NTUF Argues Against Doubled Property Tax in Colorado

Last week I traveled to Sterling, Colorado, where I argued the taxpayers’ side in Aranci v. Lower South Platte Water Conservancy District alongside my co-counsel, Dan Burrows of Advance Colorado. This is the case of the water district that doubled its property tax without getting voter approval, as required by the Colorado Constitution's Taxpayer Bill of Rights (TABOR).

Before the argument, we were able to have lunch with our clients in the case, all farmers in the Water District who suddenly saw their tax bills double in 2020. As I told the Court, they initially thought it must have been some kind of mistake or an accident, and tried to work with the District to understand what was going on. Those efforts were fruitless, and we offered to help them take the District to Court.

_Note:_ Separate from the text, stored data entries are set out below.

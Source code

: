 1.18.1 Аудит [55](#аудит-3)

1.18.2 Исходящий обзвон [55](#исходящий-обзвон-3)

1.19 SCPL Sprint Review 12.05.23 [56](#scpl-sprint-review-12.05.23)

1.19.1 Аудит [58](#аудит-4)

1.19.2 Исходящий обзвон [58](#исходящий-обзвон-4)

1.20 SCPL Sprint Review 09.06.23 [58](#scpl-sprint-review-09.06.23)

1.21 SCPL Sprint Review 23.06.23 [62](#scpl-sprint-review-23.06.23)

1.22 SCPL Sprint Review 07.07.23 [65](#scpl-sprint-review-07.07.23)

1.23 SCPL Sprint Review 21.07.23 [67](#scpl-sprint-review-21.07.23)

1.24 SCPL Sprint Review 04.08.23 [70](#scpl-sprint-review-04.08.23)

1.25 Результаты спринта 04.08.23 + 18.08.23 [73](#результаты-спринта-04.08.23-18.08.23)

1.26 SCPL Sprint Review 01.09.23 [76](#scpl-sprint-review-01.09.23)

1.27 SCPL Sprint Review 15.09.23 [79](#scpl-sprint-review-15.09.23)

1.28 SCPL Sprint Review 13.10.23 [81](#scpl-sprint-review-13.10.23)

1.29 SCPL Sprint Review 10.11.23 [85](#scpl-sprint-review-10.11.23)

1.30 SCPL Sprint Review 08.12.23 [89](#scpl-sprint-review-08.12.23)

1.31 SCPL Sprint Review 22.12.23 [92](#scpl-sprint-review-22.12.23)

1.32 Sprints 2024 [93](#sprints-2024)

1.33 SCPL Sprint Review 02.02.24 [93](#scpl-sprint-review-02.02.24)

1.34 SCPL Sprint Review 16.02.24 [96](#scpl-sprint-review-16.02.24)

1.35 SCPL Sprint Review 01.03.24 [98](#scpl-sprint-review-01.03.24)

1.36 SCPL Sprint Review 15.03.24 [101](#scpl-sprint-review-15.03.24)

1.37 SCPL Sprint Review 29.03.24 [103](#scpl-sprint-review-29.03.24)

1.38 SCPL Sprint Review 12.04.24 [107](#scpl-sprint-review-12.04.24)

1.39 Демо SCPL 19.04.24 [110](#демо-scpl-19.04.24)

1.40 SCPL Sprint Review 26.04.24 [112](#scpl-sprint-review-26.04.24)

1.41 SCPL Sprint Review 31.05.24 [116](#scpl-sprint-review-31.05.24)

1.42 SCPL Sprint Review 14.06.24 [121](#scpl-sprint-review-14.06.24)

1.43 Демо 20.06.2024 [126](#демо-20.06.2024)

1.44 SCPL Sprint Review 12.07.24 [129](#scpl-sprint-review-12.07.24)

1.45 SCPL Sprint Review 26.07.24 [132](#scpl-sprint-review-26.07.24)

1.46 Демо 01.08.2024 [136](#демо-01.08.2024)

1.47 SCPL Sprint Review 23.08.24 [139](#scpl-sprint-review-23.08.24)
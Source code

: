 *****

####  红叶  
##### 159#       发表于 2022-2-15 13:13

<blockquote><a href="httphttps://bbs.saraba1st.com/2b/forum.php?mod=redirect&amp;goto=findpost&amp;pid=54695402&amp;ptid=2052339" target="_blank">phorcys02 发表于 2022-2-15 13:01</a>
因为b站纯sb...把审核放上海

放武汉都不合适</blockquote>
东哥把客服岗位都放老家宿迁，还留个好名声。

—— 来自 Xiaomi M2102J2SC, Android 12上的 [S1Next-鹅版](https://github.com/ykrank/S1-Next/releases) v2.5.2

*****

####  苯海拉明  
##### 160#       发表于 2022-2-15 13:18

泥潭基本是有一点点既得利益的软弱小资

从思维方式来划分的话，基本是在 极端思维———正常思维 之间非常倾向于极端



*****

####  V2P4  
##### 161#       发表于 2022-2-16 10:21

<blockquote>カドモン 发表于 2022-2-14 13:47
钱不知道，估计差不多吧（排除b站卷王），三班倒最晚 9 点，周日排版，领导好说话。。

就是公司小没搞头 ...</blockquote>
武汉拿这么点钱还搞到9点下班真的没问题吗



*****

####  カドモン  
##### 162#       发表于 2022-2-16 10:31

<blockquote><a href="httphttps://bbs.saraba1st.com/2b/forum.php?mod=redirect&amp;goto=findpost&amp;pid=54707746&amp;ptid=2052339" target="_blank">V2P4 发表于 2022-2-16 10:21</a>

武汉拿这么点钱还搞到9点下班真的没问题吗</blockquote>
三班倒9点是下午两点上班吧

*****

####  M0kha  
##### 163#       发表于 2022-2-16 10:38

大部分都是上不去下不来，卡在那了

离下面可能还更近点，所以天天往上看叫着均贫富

The government attorney argued that the District is completely exempt from the voter approval requirement, because in 1996 they asked voters to retain $13,000 in excess revenue collected instead of refunding it back to taxpayers (as required by a different provision of TABOR). Because voters approved that, the District believes, they could raise rates a quarter century later without any further votes.

This is a radical and unprecedented position, as I told the judge in my 45 minutes of argument. I went through every case cited by the government, illustrating how none of them involved a forever waiver of voter approval of rate increases. I held up a copy of the 1996 ballot guide, where the District promised voters that approving it would not raise their taxes. "Elephants do not hide in mouseholes," I told the Court, refuting the government's notion that a gigantic loophole to TABOR's requirement of voter approval was hiding in plain sight. 

The judge played it very close to the vest, although he had a couple of pointed questions for the government lawyer. We're not sure when we might get a decision, but it would probably occur in a couple of weeks.